In November 1942, a report said the film had a "seemingly endless schedule" due to replacing directors, illness to Manning and "story trouble". Durbin said "we were on the shooting stage for about six months with numerous script changes every day!"

In December 1942, the title was changed to The Amazing Mrs Holliday.

==Soundtrack==
- "Mong Djang Nu (A Chinese Lullaby)" (Traditional, English Translation by Rosalyda Chang)
- "The Old Refrain" (Fritz Kreisler, Alice Mattullath) by Deanna Durbin
- "Mighty Lak' a Rose" (Ethelbert Nevin, Frank L. Stanton) by Deanna Durbin
- "Vissi d'arte" from Tosca (Giacomo Puccini, Giuseppe Giacosa, Luigi Illica) by Deanna Durbin
- "Rock-a-bye Baby" (Effie I. Canning, Chinese Translation by Rosalyda Chang)

==Reception==
In his review on Allmovie, Craig Butler wrote that the film is "undeniably heartwarming and definitely has charm, even if it veers over into sentimentality." According to Butler, the film could have turned out much better had the original director, Jean Renoir, seen the project through to its conclusion.

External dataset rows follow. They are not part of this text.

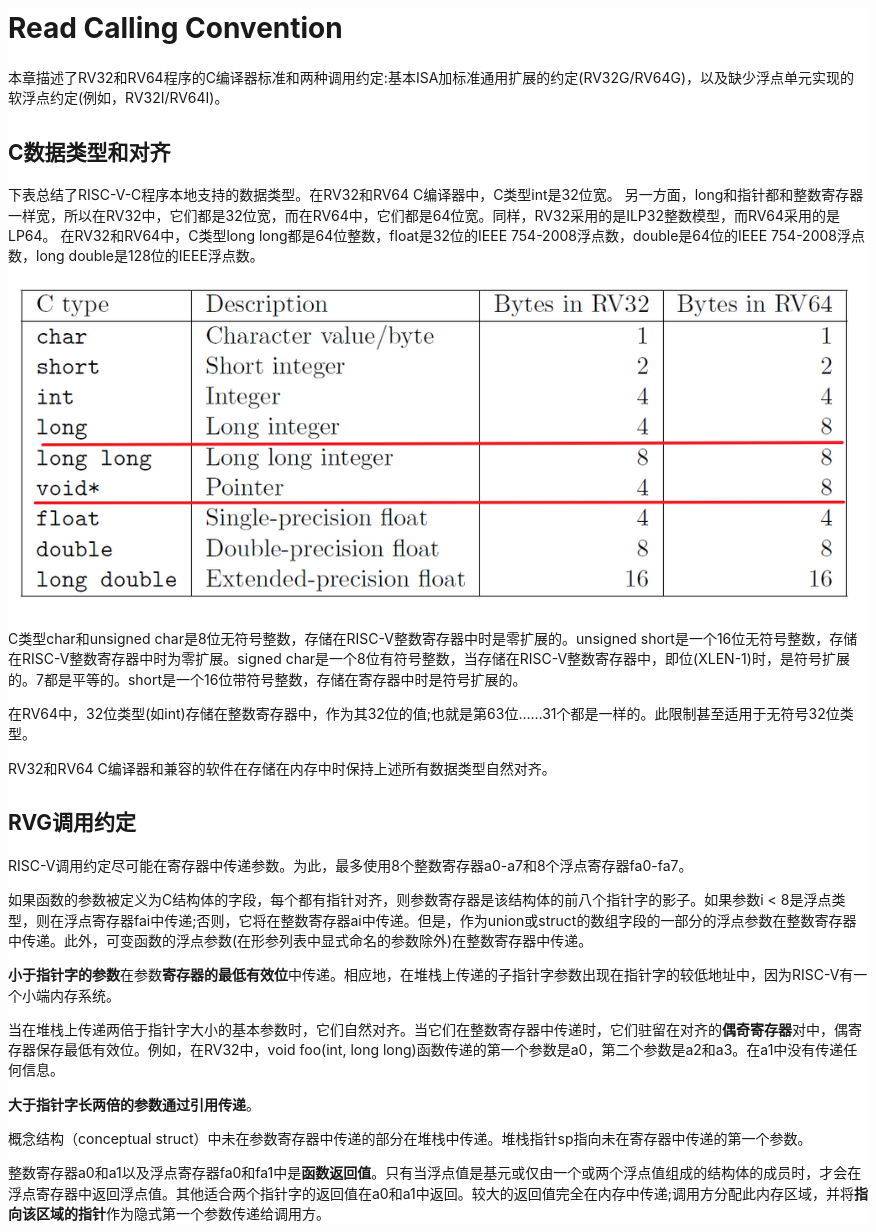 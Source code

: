 # Read Calling Convention

本章描述了RV32和RV64程序的C编译器标准和两种调用约定:基本ISA加标准通用扩展的约定(RV32G/RV64G)，以及缺少浮点单元实现的软浮点约定(例如，RV32I/RV64I)。

## C数据类型和对齐

下表总结了RISC-V-C程序本地支持的数据类型。在RV32和RV64 C编译器中，C类型int是32位宽。
另一方面，long和指针都和整数寄存器一样宽，所以在RV32中，它们都是32位宽，而在RV64中，它们都是64位宽。同样，RV32采用的是ILP32整数模型，而RV64采用的是LP64。
在RV32和RV64中，C类型long long都是64位整数，float是32位的IEEE 754-2008浮点数，double是64位的IEEE 754-2008浮点数，long double是128位的IEEE浮点数。

![image-20230707160424231](images/image5/5-1.png)

C类型char和unsigned char是8位无符号整数，存储在RISC-V整数寄存器中时是零扩展的。unsigned short是一个16位无符号整数，存储在RISC-V整数寄存器中时为零扩展。signed char是一个8位有符号整数，当存储在RISC-V整数寄存器中，即位(XLEN-1)时，是符号扩展的。7都是平等的。short是一个16位带符号整数，存储在寄存器中时是符号扩展的。

在RV64中，32位类型(如int)存储在整数寄存器中，作为其32位的值;也就是第63位……31个都是一样的。此限制甚至适用于无符号32位类型。

RV32和RV64 C编译器和兼容的软件在存储在内存中时保持上述所有数据类型自然对齐。

## RVG调用约定

RISC-V调用约定尽可能在寄存器中传递参数。为此，最多使用8个整数寄存器a0-a7和8个浮点寄存器fa0-fa7。

如果函数的参数被定义为C结构体的字段，每个都有指针对齐，则参数寄存器是该结构体的前八个指针字的影子。如果参数i < 8是浮点类型，则在浮点寄存器fai中传递;否则，它将在整数寄存器ai中传递。但是，作为union或struct的数组字段的一部分的浮点参数在整数寄存器中传递。此外，可变函数的浮点参数(在形参列表中显式命名的参数除外)在整数寄存器中传递。

**小于指针字的参数**在参数**寄存器的最低有效位**中传递。相应地，在堆栈上传递的子指针字参数出现在指针字的较低地址中，因为RISC-V有一个小端内存系统。

当在堆栈上传递两倍于指针字大小的基本参数时，它们自然对齐。当它们在整数寄存器中传递时，它们驻留在对齐的**偶奇寄存器**对中，偶寄存器保存最低有效位。例如，在RV32中，void foo(int, long long)函数传递的第一个参数是a0，第二个参数是a2和a3。在a1中没有传递任何信息。

**大于指针字长两倍的参数通过引用传递**。

概念结构（conceptual struct）中未在参数寄存器中传递的部分在堆栈中传递。堆栈指针sp指向未在寄存器中传递的第一个参数。

整数寄存器a0和a1以及浮点寄存器fa0和fa1中是**函数返回值**。只有当浮点值是基元或仅由一个或两个浮点值组成的结构体的成员时，才会在浮点寄存器中返回浮点值。其他适合两个指针字的返回值在a0和a1中返回。较大的返回值完全在内存中传递;调用方分配此内存区域，并将**指向该区域的指针**作为隐式第一个参数传递给调用方。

It would have been interesting to see what Renoir might have done with the material had he seen it through from beginning to end, for his skill and delicacy might have softened some of Holliday's more awkward moments and given the final film a more consistent tone. Renoir also was quite adept at exploring the nuances that give life to individual characters and, more importantly, their relationships. As it is, Holliday hints at a greater depth that it never really plumbs.

Butler praises Barry Fitzgerald for his "fine comic relief" and Edmond O'Brien who "handles the romantic element with aplomb." Butler concludes that Durbin is in good voice and her "pleasant personality, sweet looks, and engaging way with a line build up considerable good will among viewers."

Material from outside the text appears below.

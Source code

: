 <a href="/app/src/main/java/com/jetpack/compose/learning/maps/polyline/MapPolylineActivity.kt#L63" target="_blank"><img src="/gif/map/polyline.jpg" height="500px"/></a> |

Durbin later said the film "was not good" but represents a great deal of hard work and I can't help having certain fond memories and thoughts about it... I was so enthusiastic and raring to go, the disappointment of a bad film hurt all the more and perhaps made me unfair."

==Awards and nominations==
- 1944 Academy Award nomination for Best Music, Scoring of a Dramatic or Comedy Picture (Hans J. Salter, Frank Skinner)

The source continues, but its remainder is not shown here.